EXERCISE GOAL | Once you find the line with "- Before loading" in the entries below, return exactly every line from it through the line with "By default, the".

INFORMATION GIVEN |
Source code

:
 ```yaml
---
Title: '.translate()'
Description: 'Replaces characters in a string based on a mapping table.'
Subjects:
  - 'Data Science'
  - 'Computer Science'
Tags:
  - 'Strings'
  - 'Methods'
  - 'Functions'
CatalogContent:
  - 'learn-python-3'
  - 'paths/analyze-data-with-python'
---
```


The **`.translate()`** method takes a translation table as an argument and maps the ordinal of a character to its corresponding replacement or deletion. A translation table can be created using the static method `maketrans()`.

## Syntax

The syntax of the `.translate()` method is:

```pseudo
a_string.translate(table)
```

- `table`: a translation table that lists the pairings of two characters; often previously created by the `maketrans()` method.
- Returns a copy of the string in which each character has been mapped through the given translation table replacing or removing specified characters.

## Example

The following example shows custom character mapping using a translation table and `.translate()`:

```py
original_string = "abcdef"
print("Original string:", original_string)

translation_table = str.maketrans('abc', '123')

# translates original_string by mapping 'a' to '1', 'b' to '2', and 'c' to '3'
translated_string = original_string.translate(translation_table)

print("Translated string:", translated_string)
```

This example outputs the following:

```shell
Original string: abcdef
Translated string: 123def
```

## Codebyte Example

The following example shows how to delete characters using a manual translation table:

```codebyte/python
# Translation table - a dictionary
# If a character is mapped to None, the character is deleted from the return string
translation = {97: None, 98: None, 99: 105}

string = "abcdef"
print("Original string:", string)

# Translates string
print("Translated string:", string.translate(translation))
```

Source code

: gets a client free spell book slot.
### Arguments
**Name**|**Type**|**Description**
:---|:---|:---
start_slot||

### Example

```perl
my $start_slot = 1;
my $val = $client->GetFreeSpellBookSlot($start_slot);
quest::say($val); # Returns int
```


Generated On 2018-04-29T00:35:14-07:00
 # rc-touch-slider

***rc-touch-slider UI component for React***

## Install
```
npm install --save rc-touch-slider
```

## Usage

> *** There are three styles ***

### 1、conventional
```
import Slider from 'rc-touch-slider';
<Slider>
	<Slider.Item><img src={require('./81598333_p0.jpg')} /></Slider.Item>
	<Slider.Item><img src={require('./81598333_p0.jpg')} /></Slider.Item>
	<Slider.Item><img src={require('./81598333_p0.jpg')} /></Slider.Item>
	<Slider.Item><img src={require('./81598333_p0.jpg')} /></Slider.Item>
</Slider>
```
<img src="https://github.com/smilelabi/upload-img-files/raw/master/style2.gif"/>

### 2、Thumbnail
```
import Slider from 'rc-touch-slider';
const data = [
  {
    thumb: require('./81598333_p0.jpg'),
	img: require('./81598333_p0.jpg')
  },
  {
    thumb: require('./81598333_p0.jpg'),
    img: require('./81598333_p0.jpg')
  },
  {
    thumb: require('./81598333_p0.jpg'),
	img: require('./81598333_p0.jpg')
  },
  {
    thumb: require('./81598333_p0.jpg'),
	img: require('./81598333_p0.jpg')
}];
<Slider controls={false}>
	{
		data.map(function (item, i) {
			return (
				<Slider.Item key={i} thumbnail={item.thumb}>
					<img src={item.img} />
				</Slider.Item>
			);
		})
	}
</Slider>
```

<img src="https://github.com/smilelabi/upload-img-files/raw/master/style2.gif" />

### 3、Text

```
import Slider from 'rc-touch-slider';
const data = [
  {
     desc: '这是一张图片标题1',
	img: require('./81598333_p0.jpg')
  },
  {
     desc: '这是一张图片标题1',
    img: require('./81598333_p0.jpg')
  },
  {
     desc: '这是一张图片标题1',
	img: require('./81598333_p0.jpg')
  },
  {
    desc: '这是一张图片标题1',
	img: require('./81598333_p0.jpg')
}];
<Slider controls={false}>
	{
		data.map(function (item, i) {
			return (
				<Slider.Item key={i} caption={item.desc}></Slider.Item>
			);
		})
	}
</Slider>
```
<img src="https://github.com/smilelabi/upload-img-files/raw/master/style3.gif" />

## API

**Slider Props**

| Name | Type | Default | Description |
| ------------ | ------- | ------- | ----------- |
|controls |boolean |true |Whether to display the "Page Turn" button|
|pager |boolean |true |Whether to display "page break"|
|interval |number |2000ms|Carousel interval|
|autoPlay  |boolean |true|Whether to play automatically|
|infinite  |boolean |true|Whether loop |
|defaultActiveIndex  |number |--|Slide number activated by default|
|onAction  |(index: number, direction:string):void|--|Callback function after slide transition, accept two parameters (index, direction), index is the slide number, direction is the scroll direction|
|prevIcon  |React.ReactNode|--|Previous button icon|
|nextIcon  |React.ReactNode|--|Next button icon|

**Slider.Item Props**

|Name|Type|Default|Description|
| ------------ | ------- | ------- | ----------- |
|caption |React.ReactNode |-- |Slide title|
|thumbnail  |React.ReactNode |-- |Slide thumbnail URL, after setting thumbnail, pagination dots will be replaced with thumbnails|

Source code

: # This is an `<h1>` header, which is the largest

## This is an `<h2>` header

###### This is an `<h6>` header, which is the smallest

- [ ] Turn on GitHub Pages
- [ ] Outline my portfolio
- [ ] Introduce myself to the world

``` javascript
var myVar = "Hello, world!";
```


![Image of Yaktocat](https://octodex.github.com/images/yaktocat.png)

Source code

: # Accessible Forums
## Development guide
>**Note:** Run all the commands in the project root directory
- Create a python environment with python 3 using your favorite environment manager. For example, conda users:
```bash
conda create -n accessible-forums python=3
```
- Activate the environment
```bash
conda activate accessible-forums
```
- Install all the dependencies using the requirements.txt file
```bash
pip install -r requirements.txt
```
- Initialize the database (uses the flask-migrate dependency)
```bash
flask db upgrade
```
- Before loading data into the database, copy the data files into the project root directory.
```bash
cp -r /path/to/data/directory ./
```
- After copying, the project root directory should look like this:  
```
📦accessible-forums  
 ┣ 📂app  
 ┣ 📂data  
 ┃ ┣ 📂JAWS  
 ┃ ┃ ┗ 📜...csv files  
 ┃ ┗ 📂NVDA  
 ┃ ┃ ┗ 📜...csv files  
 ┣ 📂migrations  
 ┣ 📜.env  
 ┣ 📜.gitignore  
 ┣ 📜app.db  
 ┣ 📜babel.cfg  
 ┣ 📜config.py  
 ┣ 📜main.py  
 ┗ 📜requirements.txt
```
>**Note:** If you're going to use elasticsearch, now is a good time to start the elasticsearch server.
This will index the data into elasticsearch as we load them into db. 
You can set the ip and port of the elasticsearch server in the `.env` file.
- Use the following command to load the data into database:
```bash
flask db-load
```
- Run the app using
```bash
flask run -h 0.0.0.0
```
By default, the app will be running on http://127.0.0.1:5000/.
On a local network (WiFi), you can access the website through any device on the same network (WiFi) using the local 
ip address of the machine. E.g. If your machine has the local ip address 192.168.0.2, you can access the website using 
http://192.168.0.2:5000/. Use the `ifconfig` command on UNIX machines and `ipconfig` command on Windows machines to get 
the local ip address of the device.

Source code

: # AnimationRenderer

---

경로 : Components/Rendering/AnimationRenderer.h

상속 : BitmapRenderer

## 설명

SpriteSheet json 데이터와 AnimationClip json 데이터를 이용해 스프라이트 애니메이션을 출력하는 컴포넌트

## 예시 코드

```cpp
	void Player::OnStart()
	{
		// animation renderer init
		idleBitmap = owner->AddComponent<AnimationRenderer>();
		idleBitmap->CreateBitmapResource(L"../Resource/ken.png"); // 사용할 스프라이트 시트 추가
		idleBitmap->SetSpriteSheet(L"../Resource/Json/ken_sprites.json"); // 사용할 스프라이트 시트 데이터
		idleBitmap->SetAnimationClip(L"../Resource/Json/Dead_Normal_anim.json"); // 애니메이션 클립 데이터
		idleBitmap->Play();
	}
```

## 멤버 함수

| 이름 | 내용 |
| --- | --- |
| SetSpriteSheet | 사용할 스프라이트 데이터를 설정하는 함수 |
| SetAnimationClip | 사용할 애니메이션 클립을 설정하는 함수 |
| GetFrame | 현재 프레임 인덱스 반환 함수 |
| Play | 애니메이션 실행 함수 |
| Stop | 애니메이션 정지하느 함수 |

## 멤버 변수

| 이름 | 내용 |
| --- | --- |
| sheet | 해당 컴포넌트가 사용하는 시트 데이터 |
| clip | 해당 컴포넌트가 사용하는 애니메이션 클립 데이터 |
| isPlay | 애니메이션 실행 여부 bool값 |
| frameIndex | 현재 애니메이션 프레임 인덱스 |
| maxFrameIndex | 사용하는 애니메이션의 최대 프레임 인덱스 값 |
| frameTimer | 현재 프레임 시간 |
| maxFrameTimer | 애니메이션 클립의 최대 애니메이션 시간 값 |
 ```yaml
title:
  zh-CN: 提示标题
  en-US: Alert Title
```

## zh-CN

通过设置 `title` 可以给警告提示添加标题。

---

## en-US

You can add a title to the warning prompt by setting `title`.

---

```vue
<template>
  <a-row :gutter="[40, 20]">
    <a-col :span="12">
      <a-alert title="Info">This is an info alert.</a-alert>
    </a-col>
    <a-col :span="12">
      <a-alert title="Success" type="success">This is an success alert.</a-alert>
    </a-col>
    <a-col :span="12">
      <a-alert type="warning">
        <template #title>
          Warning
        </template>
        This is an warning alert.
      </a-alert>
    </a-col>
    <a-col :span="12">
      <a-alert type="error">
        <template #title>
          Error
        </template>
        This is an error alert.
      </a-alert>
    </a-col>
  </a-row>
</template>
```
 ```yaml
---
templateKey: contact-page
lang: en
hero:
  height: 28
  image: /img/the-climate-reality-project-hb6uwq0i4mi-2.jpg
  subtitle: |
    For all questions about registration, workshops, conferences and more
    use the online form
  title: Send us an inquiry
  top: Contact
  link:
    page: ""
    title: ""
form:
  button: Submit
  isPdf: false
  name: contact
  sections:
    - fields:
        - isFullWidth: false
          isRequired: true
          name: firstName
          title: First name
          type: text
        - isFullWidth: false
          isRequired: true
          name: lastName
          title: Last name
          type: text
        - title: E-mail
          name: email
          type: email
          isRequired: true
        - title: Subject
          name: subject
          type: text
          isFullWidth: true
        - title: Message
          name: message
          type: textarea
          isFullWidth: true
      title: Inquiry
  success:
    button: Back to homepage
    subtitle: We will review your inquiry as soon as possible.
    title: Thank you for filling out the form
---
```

FINISHED EXERCISE |
- Before loading data into the database, copy the data files into the project root directory.
```bash
cp -r /path/to/data/directory ./
```
- After copying, the project root directory should look like this:  
```
📦accessible-forums  
 ┣ 📂app  
 ┣ 📂data  
 ┃ ┣ 📂JAWS  
 ┃ ┃ ┗ 📜...csv files  
 ┃ ┗ 📂NVDA  
 ┃ ┃ ┗ 📜...csv files  
 ┣ 📂migrations  
 ┣ 📜.env  
 ┣ 📜.gitignore  
 ┣ 📜app.db  
 ┣ 📜babel.cfg  
 ┣ 📜config.py  
 ┣ 📜main.py  
 ┗ 📜requirements.txt
```
>**Note:** If you're going to use elasticsearch, now is a good time to start the elasticsearch server.
This will index the data into elasticsearch as we load them into db. 
You can set the ip and port of the elasticsearch server in the `.env` file.
- Use the following command to load the data into database:
```bash
flask db-load
```
- Run the app using
```bash
flask run -h 0.0.0.0
```
By default, the app will be running on http://127.0.0.1:5000/.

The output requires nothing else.